Ketika Dapur Cokelat Usung Konsep Baru di Valentine Day

SURABAYA- Meskipun pemerintah mengeluarkan larangan kepada muda-mudi, khusus para pelajar untuk tidak melakukan perayaan Valentine Day. Namun, Dapur Cokelat tetap melakukan banyak cara untuk meningkatkan penjualan pada peringatan hari kasih sayang itu.

Outlet yang berada di Jalan Biliton ini merubah konsep yang sebelumnya untuk remaja, kali ini sasarannya adalah untuk keluarga.

Asisten Supervisor Dapur Cokelat, Tan Windi Rara Prameswari mengatakan perubahan konsep tersebut untuk menambah penjualan di Hari Valentine.

"Bukan lagi pasangan remaja target kami, melainkan untuk keluarga, sahabat dan kolega," kata Tan Windi Rara Prameswari kepada bicarasurabaya.com saat ditemui di outletnya, Senin (13/2/2017).

Perubahan konsep itu ternyata terbukti lebih banyak peminatnya. Produksi cokelat yang dijual mulai harga Rp 8. 250 hingga yang termahal Rp 300 ribu itu banyak terjual.
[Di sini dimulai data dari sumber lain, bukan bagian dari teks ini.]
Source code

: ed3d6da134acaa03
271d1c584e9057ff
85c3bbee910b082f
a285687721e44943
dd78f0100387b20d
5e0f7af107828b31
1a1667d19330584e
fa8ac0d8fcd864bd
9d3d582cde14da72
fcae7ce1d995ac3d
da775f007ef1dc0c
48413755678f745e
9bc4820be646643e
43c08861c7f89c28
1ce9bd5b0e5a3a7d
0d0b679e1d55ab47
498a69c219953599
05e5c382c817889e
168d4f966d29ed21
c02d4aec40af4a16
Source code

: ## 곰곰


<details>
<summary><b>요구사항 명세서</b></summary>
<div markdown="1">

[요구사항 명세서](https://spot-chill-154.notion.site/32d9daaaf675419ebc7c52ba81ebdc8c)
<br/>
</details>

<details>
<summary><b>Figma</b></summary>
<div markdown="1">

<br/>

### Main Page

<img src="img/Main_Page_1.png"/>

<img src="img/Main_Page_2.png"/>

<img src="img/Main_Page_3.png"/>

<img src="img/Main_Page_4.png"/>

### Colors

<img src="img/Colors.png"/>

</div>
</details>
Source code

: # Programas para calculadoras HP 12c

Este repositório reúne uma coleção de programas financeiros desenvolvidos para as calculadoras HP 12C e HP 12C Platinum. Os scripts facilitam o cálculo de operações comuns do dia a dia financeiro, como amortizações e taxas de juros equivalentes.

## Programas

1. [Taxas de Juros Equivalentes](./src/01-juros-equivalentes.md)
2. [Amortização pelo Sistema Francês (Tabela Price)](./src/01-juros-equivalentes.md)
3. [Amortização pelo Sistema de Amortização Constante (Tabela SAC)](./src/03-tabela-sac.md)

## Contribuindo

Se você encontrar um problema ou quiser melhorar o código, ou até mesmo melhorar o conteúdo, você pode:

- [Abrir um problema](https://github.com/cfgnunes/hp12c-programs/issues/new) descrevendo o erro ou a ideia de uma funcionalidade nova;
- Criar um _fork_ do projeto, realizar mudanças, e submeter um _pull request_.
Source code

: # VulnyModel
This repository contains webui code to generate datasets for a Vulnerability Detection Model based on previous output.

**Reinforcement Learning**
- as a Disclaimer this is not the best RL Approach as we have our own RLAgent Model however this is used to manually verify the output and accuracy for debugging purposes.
Meskipun ia tak merinci kenaikannya pada saat ada event tematik tersebut, Windi mengakui adanya peningkatan sekitar 50 persen, hal ini disebabkan oleh kreatifitas Dapur Cokelat yang mengeluarkan tema baru.

"Valentine Day kali ini, kita mengeluarkan 18 bentuk cokelat dan 1 cake, mulai lusa kemarin kita keluarkan produk baru sudah banyak pesanan dari customer," ungkapnya.



Windi juga mengatakan cokelat yang berbentuk rumah atau yang diberi nama Home Sweet Home yang dijual dengan harga Rp 300 ribu sudah terjual 20 pics.

"Sedangkan untuk cokelat yang berbentuk hati (Two Dozen Heart) yang biasa kami jual dengan harga Rp 295 ribu yang didalamnya berisi 24 bentuk cokelat, juga sudah banyak diminati customer," ujarnya.

Menariknya, customer yang membeli cokelat Two Dozen Heart bisa merequest tulisan. Selain itu, dalam peringatan Valentine Day kali ini, Dapur Cokelat juga mengeluarkan menu spesial yakni cake Sweet Love Barry. (Deny Prastyo/M.Syarrafah).